The Internet is not just a constantly growing global store of knowledge, but also a leading medium in an all-embracing social change: any kind of information can be accessed anytime and anywhere, anyone can communicate constantly and internationally with others and be networked with interest groups. This change has fundamentally altered the self-understanding, and correspondingly the tasks, of museums.
Museums and digital change
In former times, the task of a museum was to collect important cultural objects, preserve them in storage, examine them scientifically and present them in exhibitions. Today, museums face the challenge of asserting themselves in society as major memory institutions by presenting their knowledge of the cultural objects they collect on the Internet and sharing it with their visitors. The digital change thus involves a profound social change and a culture of participation, evident in constantly evolving forms of communication and the growing importance of participation and networking in and by museums.
A digital strategy based on three pillars
Our digital strategy has been developed in the framework of the museum’s renewal process and is medium-term in scope. It involves three pillars scheduled to be realized successively:
Communication
The first pillar of our digital strategy encompasses online communication and information about all the museum’s activities. It is structured towards specific target-groups and uses different platforms and channels. A special emphasis is placed on social media communication, which was successively broadened in the years 2016/17. The team at the Jewish Museum is pursuing an integrative social-media strategy guided by the online editor and supported by colleagues from the education and communication, collection and exhibitions sectors. The launch of the new website in September 2018 constitutes a particular milestone in the implementation of all the projects related to this pillar.
Education
The second pillar of our digital strategy is a component of the museum’s cultural-educational work and facilitates new connections between museum visit and Internet. It expands the museum’s educational mission by the addition of digital offers that visitors can use both in the museum and at home. This applies to the social media channels, which we also see as instruments of education. On the other hand, we are constantly developing online exhibitions on platforms such as Google Arts & Culture which present individual objects from the Museum Judengasse or the history of the Frank Family.
A special feature of this second pillar and of the museum’s educational offer is the specified target groups. Alongside online offers on the museum website and other online platforms for persons with a general interest in Jewish history and culture, special applications for children, adolescents and families, resp. school classes, are being development, such as, for example, the App entitled "Invisible Places" launched in spring 2018. The projects related to this second pillar are medium-term in scope and the opening of the new permanent exhibition in Rothschild Palais represents a particular milestone.
Research
The third pillar of our digital strategy underscores the museum’s research activities and makes them accessible to an international public. This involves the digitization of a large part of the collection of the Jewish Museum and its dissemination on the museum website and other online platforms like the Deutsche Digital Bibliothek, as well as online access to already existing databases about the history of Frankfurt’s Jews.
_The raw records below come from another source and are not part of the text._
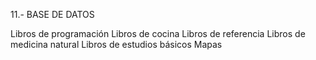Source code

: 11.- BASE DE DATOS

Libros de programación
Libros de cocina
Libros de referencia
Libros de medicina natural
Libros de estudios básicos
Mapas
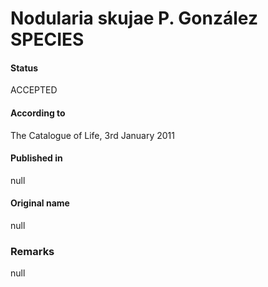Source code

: # Nodularia skujae P. González SPECIES

#### Status
ACCEPTED

#### According to
The Catalogue of Life, 3rd January 2011

#### Published in
null

#### Original name
null

### Remarks
null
The aim of these projects is to ensure that the knowledge the museum acquires about the cultural items in the collection and the history of Frankfurt Jews is made available to and shared with an interested public – in particular, scientists, students, teachers and school pupils – in the form of digital copies, metadata and descriptive texts. The projects in this pillar are long-term in scope and considered to be the essence of our digital strategy. With this, the museum presents itself as a formative public internationally accessible competence centre regarding the exploration of Frankfurt’s Jewish history.